▶ Aim of the task: Entries below include pictures. Output exactly the lines from the one with "on posts table" down to the one with "and the comments", both ends included, and leave the pictures out.

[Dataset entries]
*** Block opens ***

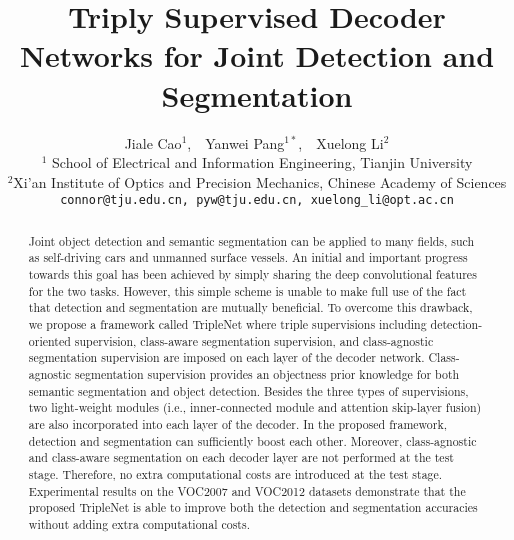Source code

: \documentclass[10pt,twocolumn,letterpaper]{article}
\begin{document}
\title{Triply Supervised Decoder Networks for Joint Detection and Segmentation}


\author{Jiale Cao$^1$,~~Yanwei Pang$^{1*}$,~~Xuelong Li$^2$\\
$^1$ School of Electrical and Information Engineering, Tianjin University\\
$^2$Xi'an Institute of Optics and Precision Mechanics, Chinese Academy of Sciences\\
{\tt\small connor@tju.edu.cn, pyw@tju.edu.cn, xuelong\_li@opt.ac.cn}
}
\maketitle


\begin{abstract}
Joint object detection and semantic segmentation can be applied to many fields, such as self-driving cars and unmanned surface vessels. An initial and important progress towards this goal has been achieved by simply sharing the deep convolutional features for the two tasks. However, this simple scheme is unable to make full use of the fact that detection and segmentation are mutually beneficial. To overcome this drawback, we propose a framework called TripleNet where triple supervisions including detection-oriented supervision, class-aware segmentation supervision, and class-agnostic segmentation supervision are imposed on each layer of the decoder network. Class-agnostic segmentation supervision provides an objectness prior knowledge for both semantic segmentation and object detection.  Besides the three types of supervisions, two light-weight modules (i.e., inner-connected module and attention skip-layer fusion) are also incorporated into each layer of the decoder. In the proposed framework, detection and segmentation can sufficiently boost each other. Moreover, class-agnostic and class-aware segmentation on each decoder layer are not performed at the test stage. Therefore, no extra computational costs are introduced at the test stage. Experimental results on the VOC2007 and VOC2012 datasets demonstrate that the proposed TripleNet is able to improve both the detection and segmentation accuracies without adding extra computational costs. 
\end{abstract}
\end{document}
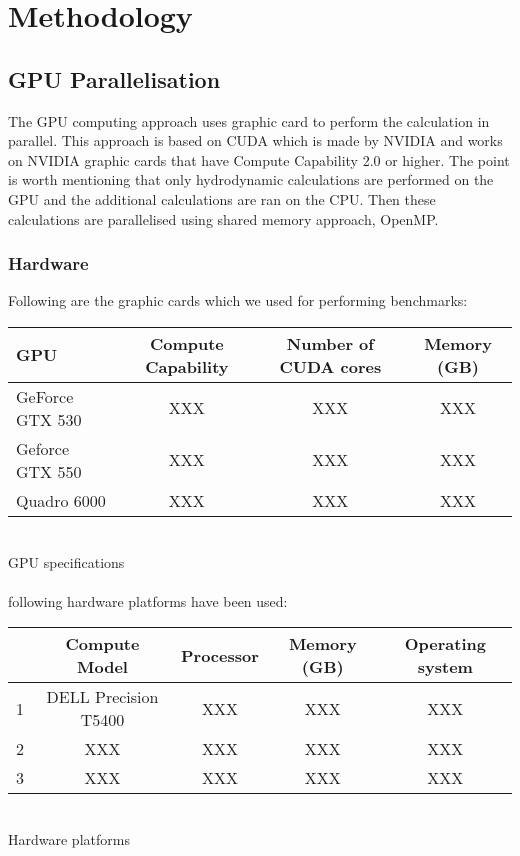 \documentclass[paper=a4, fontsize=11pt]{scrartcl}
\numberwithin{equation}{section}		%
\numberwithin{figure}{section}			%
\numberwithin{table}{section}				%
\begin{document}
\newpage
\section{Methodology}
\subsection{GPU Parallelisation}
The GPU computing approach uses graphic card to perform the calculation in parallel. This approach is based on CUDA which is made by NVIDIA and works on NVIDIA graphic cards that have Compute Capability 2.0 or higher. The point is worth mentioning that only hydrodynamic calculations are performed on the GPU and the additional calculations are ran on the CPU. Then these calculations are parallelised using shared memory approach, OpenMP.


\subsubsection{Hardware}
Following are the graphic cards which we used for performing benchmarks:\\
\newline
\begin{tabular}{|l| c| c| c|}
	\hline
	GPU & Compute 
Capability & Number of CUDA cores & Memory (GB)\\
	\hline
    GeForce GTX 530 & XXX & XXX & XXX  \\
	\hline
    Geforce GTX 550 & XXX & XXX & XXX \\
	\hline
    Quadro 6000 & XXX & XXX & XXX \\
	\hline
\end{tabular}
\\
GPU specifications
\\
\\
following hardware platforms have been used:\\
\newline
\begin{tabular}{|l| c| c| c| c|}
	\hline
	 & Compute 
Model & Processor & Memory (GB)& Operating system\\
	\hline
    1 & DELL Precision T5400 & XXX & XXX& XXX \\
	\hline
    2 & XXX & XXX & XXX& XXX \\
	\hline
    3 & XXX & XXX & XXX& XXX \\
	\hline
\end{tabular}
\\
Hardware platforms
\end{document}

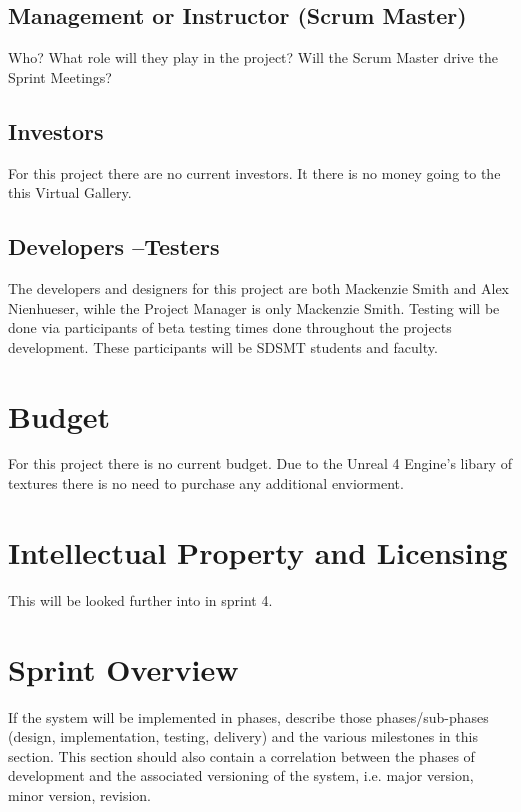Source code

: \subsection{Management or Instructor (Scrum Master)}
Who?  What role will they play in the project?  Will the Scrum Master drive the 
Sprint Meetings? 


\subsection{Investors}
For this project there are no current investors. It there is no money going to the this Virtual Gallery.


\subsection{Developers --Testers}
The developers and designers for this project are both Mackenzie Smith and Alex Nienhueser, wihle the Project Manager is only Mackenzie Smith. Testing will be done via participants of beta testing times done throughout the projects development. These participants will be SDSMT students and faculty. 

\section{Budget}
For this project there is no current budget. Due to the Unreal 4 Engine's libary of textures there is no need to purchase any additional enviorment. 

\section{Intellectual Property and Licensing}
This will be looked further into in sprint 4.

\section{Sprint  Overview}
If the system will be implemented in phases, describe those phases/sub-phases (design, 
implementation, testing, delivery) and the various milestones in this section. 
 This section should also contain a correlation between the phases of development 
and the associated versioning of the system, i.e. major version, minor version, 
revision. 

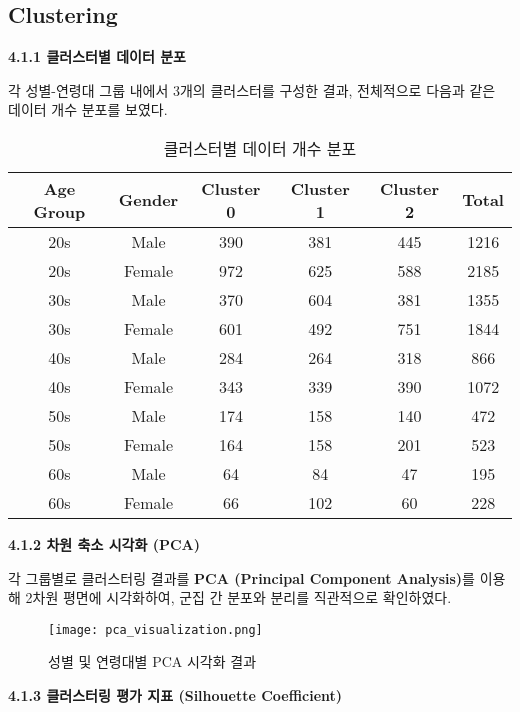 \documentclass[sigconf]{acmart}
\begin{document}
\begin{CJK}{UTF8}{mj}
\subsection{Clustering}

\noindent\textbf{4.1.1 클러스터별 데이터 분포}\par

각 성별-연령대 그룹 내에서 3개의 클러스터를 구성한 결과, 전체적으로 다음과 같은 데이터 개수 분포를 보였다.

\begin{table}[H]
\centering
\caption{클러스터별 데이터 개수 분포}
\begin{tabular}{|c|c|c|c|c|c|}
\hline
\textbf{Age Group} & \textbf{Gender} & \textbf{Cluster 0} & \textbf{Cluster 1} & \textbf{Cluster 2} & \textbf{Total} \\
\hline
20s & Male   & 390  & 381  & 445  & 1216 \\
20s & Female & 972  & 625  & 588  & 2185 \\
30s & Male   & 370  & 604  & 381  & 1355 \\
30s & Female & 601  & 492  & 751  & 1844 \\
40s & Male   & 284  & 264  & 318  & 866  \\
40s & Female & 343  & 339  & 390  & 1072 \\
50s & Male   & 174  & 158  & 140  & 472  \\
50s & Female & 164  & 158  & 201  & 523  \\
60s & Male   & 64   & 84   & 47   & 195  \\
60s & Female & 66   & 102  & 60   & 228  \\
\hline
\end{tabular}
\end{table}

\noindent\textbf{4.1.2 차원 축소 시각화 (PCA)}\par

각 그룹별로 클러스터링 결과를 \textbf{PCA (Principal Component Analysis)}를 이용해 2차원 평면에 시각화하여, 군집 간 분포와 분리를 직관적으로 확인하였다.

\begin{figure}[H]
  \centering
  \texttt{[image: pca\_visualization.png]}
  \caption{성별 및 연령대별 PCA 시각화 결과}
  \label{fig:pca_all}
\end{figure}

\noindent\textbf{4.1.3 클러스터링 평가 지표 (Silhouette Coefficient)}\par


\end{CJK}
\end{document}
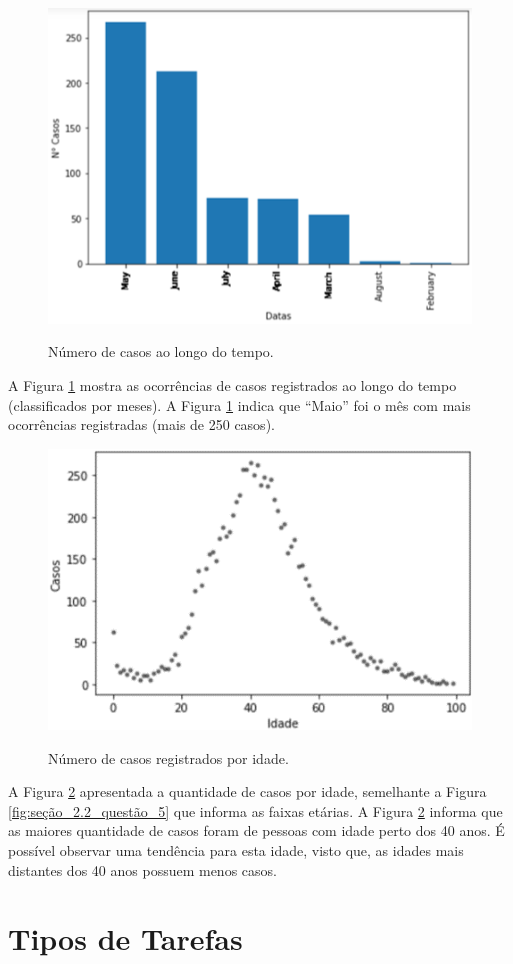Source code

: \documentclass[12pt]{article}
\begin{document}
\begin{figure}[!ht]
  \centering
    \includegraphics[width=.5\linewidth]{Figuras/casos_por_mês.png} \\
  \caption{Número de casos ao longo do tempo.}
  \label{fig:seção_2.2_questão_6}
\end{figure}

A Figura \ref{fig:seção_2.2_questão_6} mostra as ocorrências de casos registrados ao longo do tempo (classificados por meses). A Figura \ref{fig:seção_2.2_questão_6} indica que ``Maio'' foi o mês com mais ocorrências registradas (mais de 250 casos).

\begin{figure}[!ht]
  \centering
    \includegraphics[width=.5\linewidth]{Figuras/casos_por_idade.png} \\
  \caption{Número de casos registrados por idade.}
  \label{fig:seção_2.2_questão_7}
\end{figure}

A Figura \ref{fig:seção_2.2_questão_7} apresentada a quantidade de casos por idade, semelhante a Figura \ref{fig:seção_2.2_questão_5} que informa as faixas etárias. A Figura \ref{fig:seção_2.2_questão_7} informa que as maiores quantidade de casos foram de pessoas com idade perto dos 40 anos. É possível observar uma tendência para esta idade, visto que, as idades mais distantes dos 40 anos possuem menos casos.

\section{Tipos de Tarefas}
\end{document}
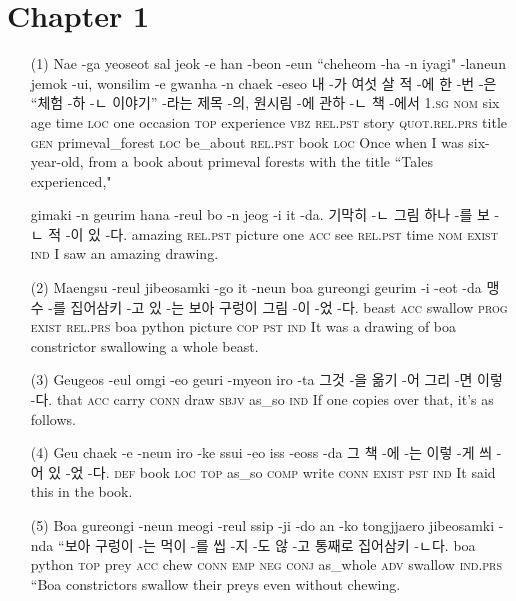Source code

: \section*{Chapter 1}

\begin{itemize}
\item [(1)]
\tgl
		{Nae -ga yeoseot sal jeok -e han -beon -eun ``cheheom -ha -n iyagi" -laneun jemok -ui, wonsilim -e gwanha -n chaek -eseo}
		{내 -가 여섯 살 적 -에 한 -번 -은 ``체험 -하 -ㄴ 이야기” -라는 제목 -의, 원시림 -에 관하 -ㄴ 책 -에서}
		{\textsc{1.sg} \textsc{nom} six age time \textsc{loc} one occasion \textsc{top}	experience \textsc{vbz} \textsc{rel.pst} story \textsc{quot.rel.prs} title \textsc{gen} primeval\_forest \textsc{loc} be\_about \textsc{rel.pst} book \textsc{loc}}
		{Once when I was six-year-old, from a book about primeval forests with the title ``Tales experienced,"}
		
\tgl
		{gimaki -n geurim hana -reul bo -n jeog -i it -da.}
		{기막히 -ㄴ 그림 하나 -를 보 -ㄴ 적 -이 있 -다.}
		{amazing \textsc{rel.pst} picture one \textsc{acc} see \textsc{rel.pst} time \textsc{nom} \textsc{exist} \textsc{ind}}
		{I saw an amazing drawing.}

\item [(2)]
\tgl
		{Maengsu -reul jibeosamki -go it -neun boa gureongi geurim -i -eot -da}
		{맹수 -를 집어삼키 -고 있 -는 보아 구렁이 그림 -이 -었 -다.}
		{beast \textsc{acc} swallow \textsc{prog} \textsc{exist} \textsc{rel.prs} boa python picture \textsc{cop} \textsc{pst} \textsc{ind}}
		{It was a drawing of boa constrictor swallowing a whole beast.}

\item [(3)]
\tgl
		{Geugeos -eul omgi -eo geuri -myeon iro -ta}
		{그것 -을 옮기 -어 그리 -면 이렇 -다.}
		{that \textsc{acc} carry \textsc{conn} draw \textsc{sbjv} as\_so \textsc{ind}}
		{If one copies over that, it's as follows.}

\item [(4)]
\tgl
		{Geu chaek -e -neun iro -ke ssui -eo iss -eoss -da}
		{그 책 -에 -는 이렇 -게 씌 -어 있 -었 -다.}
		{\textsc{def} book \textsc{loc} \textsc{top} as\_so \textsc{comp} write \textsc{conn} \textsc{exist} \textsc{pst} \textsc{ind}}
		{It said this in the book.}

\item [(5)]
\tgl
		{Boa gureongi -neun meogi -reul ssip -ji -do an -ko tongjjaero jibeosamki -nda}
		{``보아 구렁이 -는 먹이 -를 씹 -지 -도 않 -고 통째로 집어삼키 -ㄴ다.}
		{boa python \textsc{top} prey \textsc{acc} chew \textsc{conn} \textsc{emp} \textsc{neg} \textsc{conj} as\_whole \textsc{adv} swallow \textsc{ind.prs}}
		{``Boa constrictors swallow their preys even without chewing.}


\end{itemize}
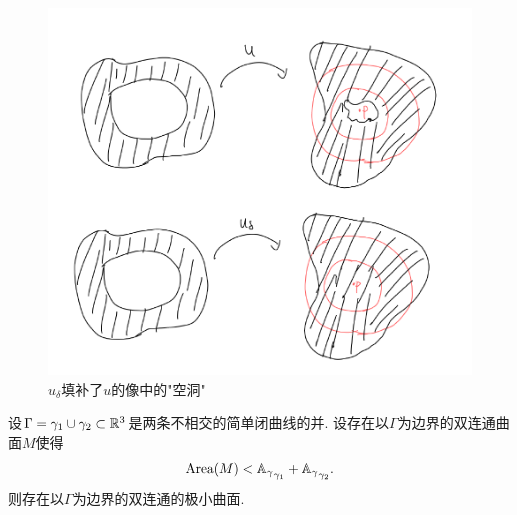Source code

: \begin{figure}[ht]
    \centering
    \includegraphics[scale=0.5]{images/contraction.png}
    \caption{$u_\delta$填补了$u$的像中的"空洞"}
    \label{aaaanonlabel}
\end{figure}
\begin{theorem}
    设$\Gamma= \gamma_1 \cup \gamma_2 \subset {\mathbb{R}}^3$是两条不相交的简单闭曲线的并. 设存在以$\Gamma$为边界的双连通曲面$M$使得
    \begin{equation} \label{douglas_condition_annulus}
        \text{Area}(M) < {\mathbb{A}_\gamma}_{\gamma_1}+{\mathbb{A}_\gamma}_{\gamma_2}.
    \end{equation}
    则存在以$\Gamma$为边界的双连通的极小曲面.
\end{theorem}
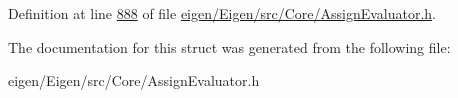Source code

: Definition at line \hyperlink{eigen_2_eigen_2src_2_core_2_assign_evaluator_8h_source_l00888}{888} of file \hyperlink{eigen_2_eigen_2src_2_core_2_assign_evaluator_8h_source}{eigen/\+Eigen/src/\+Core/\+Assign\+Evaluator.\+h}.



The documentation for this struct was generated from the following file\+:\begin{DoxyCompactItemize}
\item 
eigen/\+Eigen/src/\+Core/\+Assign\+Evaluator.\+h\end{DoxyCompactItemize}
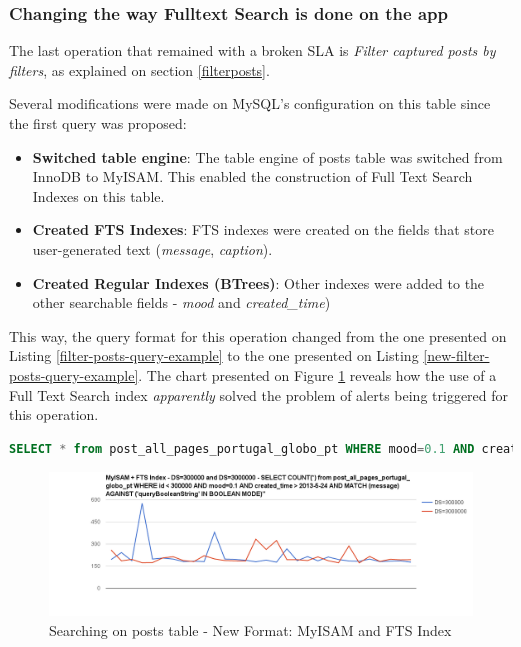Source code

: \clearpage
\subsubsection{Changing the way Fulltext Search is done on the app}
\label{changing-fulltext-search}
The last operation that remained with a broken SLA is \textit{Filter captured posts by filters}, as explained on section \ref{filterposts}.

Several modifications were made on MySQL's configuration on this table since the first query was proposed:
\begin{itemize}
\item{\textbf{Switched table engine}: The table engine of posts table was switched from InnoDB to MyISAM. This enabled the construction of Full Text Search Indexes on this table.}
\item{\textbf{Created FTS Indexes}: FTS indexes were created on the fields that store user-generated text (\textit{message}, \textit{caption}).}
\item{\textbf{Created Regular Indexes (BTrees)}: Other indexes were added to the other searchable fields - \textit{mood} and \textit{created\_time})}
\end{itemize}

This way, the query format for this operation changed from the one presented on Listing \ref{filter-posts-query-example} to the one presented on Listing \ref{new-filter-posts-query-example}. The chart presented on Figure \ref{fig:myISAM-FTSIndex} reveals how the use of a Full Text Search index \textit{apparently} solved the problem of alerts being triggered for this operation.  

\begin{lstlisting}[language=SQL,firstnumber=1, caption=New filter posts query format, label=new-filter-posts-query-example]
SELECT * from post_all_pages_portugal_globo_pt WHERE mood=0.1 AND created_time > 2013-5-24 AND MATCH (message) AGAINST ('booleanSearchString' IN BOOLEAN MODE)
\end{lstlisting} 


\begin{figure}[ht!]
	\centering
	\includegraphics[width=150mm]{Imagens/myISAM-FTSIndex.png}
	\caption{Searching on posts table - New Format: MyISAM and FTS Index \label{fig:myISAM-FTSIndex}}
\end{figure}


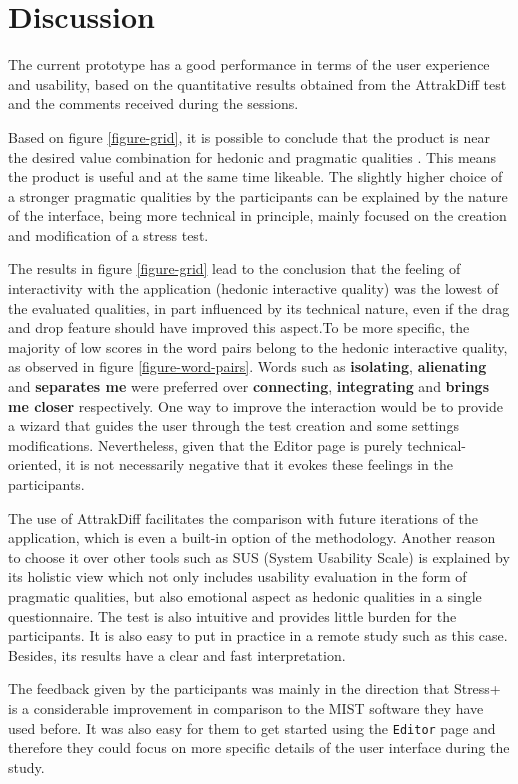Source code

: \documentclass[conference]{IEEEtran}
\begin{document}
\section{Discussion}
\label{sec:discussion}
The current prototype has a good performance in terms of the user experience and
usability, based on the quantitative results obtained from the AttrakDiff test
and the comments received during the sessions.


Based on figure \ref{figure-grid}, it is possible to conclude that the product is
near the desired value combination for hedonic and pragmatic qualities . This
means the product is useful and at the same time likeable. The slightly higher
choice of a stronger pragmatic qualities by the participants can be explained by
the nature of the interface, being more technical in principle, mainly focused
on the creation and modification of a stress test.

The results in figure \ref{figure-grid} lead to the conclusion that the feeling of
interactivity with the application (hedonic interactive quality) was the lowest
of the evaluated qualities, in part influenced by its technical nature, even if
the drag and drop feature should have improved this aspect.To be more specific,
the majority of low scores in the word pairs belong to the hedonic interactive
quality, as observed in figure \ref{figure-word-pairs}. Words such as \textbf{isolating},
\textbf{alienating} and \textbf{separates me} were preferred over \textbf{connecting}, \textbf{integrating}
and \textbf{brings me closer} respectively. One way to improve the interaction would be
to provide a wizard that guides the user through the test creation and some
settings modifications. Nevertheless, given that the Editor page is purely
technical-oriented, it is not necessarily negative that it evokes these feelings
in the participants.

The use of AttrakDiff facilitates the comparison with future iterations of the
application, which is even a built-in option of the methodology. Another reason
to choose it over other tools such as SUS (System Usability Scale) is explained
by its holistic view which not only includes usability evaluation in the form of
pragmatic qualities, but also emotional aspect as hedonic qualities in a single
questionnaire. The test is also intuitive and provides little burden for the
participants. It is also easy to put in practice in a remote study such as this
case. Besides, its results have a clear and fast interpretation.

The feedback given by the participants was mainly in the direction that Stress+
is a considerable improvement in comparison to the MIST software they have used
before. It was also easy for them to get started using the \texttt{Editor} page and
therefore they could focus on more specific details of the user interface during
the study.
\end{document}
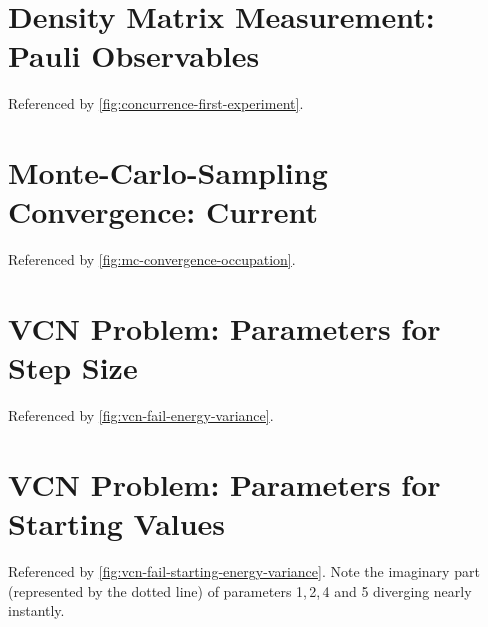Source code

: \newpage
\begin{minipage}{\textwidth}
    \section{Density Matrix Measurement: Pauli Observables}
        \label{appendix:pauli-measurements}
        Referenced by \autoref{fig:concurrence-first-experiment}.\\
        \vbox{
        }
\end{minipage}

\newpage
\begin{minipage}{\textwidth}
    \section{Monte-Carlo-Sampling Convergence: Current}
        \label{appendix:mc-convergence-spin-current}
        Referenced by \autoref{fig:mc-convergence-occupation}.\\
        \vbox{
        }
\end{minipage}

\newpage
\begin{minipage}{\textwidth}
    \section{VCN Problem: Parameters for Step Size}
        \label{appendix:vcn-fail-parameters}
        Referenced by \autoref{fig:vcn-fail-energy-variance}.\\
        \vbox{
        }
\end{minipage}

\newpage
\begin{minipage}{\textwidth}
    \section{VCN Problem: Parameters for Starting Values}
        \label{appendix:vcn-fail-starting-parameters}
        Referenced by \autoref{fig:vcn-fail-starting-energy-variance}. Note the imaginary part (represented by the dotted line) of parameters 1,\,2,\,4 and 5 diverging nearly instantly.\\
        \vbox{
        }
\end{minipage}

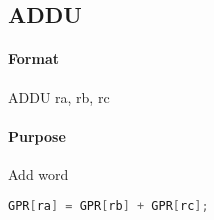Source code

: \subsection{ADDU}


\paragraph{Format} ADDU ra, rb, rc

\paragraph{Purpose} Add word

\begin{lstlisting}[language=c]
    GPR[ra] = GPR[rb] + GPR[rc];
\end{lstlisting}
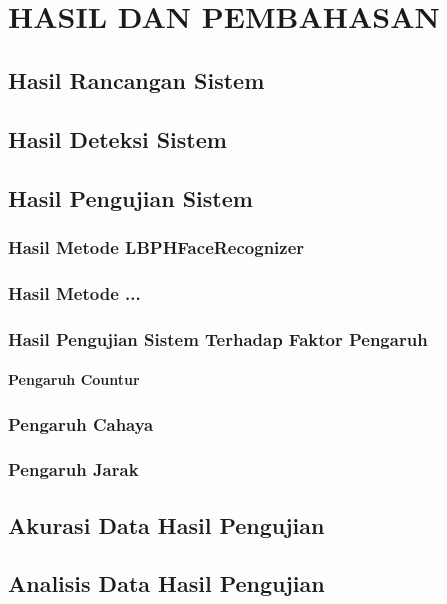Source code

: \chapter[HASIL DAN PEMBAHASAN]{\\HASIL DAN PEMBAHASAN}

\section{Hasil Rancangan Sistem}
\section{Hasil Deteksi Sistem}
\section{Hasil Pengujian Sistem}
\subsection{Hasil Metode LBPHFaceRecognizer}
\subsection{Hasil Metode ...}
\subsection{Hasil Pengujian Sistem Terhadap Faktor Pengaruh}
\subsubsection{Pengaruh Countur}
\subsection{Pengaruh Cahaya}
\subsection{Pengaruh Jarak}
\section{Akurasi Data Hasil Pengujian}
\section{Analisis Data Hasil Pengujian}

*** Block closes ***

▶ Answer:
	\caption{Searching on posts table - New Format: MyISAM and FTS Index \label{fig:myISAM-FTSIndex}}
\end{figure}


Source code

: \documentclass[conference]{IEEEtran}
\begin{document}
\section{Discussion}
\label{sec:discussion}
The current prototype has a good performance in terms of the user experience and
usability, based on the quantitative results obtained from the AttrakDiff test
and the comments received during the sessions.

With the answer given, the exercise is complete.